• **Task**
List all lines of the data containing the word "user".

• **Data shown**
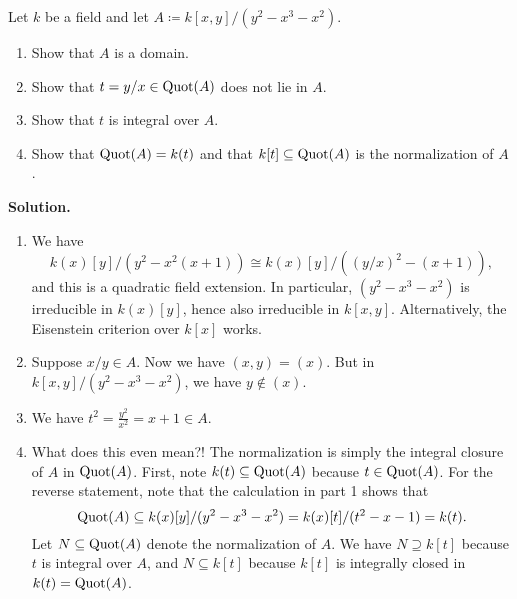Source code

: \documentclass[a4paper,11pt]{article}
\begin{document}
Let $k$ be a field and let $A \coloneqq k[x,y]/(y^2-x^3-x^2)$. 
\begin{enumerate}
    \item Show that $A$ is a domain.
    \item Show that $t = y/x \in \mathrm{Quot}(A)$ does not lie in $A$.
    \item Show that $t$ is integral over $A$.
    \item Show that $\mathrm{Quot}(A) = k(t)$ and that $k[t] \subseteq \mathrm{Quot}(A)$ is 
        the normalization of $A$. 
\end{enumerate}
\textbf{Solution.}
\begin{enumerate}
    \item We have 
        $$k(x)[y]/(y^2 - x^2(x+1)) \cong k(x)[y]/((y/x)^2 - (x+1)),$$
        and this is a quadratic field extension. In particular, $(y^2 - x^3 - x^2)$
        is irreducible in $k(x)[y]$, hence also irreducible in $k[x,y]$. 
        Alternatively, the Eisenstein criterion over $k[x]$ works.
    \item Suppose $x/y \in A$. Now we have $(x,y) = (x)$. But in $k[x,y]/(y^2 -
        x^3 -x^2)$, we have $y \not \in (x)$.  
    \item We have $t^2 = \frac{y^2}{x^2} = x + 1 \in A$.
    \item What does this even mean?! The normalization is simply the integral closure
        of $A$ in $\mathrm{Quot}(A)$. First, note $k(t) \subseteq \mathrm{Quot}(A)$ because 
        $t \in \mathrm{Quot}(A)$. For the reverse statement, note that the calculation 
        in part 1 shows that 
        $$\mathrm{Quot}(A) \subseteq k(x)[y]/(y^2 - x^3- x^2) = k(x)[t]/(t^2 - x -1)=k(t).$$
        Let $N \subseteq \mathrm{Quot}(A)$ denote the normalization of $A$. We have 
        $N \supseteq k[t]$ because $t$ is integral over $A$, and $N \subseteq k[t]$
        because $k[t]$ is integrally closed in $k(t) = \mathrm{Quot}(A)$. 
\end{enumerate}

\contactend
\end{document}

---

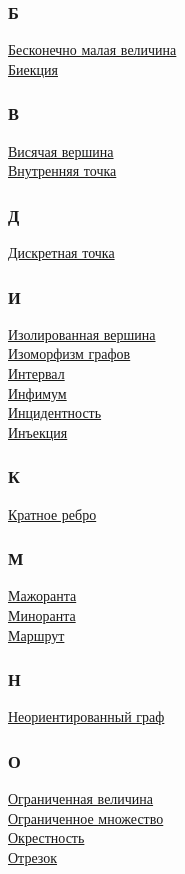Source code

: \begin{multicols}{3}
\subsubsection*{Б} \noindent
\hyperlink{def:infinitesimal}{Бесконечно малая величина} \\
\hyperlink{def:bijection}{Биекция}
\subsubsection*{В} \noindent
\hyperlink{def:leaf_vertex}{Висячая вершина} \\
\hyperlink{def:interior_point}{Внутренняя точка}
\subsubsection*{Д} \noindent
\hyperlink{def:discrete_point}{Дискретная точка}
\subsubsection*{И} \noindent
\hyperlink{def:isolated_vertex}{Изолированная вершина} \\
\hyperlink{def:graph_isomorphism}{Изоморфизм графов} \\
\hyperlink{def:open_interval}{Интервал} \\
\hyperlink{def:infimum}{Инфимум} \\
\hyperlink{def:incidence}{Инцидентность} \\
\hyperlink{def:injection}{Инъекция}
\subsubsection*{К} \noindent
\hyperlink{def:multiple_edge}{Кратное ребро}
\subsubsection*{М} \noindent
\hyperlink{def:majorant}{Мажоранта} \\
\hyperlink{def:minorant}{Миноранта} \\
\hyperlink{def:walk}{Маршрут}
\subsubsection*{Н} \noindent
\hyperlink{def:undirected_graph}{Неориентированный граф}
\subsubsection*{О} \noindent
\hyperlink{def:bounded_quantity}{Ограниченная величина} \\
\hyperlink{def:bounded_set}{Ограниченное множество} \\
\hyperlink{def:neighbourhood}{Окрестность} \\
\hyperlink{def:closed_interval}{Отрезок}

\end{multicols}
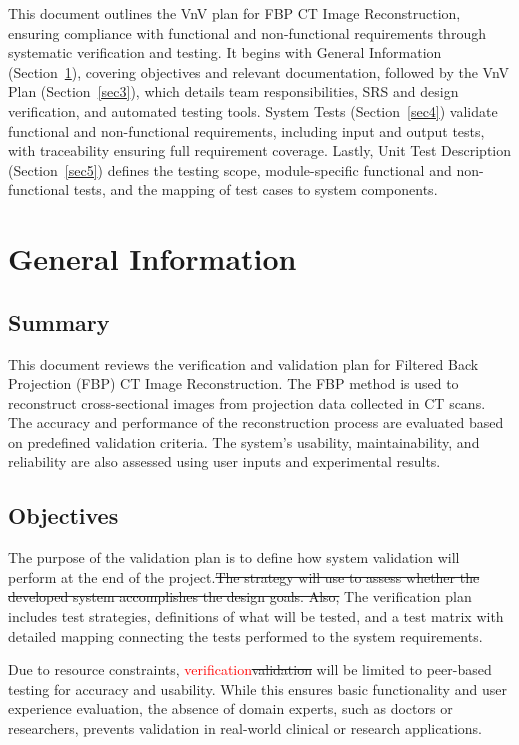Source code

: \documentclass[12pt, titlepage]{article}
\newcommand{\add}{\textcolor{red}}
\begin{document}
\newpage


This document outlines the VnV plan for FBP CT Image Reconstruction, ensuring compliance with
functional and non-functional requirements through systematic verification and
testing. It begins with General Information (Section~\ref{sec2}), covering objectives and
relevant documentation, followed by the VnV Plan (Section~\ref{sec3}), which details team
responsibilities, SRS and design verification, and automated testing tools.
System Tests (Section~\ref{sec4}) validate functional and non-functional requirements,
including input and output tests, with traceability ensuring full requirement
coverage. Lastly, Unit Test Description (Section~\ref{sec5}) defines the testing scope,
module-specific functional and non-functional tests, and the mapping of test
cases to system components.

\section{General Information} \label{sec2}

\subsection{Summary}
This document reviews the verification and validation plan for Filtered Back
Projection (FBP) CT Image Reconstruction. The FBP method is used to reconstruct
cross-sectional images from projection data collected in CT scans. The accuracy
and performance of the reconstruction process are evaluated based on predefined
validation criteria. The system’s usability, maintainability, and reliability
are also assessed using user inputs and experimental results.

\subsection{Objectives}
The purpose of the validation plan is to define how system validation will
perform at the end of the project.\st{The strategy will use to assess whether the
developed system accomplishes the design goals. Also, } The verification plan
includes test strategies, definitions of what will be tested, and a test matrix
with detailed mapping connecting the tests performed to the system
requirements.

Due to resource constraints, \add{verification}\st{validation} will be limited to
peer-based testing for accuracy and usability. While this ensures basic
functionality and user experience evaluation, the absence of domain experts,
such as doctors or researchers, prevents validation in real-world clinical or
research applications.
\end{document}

• **Written answer**
are also assessed using user inputs and experimental results.
functionality and user experience evaluation, the absence of domain experts,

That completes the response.